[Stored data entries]
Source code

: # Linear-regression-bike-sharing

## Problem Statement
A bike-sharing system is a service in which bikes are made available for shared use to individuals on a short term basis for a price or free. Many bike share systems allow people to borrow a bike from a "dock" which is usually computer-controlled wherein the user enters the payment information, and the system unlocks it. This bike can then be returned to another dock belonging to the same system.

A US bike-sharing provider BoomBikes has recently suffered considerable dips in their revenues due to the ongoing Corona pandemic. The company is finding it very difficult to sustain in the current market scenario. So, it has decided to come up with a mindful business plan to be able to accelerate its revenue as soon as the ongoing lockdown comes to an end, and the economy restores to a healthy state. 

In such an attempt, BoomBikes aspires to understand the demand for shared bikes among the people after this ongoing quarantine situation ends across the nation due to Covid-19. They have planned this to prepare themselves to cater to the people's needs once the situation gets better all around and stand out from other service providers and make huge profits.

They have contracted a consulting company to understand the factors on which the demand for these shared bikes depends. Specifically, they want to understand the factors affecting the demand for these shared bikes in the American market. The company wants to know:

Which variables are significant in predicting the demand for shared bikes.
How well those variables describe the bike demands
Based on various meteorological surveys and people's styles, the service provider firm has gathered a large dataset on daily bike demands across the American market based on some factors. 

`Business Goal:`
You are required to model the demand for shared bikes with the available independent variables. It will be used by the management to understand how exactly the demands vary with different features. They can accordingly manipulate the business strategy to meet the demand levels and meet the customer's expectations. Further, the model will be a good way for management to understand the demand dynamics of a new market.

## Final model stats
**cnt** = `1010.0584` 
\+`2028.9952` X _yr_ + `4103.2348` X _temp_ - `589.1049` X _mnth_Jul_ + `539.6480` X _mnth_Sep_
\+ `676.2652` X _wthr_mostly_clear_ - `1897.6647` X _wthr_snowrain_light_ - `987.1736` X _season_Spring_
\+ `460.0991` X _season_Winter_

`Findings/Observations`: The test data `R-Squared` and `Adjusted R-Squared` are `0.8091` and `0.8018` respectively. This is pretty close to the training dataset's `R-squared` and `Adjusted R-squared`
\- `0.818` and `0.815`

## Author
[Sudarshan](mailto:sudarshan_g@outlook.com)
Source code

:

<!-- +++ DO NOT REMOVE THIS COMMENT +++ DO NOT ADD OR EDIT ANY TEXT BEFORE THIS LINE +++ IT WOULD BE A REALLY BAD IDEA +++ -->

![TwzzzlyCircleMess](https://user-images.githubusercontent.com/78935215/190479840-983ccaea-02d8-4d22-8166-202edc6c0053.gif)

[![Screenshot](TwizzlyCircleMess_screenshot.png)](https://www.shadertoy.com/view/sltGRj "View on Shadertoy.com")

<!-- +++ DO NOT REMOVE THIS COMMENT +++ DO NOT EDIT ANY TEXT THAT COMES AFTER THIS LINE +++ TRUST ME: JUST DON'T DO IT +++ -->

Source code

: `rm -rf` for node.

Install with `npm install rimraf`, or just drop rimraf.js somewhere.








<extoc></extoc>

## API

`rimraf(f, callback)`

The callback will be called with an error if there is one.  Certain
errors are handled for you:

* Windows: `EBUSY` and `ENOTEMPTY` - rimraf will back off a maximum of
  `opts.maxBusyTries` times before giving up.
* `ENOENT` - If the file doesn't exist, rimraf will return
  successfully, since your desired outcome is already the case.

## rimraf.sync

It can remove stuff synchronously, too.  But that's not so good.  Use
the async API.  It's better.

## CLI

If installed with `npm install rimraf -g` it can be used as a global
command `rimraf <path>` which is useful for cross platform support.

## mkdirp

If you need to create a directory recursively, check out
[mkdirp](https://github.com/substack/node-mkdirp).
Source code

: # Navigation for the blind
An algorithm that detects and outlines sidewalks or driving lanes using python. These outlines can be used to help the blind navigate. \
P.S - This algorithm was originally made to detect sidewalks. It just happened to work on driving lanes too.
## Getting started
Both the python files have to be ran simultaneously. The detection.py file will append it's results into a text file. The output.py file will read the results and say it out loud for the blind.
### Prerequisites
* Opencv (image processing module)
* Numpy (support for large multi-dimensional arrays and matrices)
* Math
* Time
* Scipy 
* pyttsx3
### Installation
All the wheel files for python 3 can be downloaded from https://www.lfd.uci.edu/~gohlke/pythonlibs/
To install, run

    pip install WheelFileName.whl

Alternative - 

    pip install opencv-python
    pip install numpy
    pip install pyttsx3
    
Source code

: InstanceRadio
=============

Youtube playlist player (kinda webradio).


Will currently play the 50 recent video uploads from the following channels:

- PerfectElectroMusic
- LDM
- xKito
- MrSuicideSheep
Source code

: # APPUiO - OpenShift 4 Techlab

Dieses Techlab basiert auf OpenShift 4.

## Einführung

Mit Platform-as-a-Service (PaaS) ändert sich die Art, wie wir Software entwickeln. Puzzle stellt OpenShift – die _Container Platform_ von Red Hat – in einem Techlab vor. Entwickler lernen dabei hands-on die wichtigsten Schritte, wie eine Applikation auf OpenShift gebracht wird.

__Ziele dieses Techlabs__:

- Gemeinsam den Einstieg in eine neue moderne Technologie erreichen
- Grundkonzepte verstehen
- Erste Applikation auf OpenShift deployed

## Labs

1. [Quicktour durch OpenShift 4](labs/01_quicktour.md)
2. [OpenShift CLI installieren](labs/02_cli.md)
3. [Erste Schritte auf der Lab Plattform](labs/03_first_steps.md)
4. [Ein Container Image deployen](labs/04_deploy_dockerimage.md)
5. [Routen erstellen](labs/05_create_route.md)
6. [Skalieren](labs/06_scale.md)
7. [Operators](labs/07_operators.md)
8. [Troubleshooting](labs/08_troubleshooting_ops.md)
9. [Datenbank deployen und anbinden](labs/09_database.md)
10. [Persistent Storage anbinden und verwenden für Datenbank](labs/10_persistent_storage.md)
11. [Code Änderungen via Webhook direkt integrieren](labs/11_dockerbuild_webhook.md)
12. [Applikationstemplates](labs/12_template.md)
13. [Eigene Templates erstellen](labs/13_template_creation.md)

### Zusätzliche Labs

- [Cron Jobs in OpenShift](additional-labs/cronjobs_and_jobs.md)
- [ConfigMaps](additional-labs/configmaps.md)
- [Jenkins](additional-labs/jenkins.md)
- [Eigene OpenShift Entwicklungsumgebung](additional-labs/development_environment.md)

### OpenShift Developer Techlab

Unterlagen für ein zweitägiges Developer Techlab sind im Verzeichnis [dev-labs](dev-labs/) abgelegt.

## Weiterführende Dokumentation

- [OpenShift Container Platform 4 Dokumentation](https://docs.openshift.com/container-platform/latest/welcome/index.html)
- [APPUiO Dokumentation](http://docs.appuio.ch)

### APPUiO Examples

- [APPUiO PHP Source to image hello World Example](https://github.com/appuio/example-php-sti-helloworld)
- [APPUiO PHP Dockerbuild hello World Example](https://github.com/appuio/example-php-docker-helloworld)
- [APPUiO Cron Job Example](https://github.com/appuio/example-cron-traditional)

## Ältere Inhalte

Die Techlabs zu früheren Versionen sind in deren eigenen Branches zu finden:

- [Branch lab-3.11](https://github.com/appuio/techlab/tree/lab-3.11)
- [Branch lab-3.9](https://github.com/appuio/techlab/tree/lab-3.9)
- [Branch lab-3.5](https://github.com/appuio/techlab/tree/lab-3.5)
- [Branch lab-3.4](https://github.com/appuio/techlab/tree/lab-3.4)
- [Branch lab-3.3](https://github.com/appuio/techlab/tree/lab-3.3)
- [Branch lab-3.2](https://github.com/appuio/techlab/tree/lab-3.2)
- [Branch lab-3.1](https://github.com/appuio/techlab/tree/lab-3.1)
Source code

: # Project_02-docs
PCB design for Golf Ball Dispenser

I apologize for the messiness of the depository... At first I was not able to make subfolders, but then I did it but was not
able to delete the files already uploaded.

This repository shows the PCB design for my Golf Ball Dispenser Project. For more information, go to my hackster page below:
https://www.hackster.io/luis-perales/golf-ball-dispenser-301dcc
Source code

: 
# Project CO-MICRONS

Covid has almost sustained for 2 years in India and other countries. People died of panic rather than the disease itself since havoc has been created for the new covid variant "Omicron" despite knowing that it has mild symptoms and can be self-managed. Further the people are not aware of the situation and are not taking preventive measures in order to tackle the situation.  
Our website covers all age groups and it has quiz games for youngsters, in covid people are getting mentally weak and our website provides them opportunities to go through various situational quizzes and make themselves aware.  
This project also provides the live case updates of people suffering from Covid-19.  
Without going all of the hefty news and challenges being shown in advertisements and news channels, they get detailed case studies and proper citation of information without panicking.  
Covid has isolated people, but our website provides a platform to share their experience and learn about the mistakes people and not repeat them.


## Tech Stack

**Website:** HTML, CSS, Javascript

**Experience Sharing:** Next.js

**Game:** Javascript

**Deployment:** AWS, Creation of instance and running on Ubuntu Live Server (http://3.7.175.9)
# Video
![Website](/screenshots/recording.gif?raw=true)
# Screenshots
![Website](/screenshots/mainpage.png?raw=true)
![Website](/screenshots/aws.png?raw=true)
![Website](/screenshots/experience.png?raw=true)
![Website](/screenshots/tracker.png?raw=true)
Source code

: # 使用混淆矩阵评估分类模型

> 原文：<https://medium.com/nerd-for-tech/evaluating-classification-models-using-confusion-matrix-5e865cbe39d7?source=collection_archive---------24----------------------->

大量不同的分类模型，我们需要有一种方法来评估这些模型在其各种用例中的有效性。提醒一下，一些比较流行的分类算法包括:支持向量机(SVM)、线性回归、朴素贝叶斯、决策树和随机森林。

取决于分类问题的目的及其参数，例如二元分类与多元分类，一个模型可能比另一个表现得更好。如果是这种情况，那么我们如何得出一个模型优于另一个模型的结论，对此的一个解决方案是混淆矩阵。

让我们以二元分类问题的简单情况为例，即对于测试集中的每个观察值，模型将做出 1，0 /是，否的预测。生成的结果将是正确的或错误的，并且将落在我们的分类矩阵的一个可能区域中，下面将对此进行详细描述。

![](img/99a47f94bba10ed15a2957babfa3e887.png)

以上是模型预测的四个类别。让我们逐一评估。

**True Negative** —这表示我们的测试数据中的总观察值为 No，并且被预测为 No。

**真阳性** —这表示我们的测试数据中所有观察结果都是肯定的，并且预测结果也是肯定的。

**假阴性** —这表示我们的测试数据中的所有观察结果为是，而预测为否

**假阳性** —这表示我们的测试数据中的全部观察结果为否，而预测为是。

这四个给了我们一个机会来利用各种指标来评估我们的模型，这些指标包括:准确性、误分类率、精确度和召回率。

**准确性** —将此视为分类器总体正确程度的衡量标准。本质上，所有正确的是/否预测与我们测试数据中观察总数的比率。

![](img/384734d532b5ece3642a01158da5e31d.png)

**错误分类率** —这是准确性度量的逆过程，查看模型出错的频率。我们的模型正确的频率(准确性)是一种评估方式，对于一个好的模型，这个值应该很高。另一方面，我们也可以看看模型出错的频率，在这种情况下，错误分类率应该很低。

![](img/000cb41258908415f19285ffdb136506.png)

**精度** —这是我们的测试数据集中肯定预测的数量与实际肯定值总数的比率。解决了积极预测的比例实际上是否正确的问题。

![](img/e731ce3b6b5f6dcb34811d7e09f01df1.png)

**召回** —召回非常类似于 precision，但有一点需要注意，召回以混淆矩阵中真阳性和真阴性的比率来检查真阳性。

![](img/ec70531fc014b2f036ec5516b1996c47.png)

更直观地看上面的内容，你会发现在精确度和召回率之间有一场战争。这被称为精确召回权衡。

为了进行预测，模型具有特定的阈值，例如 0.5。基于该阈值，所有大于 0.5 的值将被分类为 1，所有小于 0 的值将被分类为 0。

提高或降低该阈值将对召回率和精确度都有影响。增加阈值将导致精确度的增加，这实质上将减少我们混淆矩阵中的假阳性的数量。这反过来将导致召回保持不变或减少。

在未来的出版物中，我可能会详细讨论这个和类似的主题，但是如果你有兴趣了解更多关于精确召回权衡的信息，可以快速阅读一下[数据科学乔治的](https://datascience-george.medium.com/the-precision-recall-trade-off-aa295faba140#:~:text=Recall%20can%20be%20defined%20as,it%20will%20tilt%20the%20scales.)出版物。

:: TASK BRIEF ::
Lines that hold "tree" are the ones to copy, so pick each out from the data.

:: YOUR SOLUTION ::
- [Branch lab-3.11](https://github.com/appuio/techlab/tree/lab-3.11)
- [Branch lab-3.9](https://github.com/appuio/techlab/tree/lab-3.9)
- [Branch lab-3.5](https://github.com/appuio/techlab/tree/lab-3.5)
- [Branch lab-3.4](https://github.com/appuio/techlab/tree/lab-3.4)
- [Branch lab-3.3](https://github.com/appuio/techlab/tree/lab-3.3)
- [Branch lab-3.2](https://github.com/appuio/techlab/tree/lab-3.2)
- [Branch lab-3.1](https://github.com/appuio/techlab/tree/lab-3.1)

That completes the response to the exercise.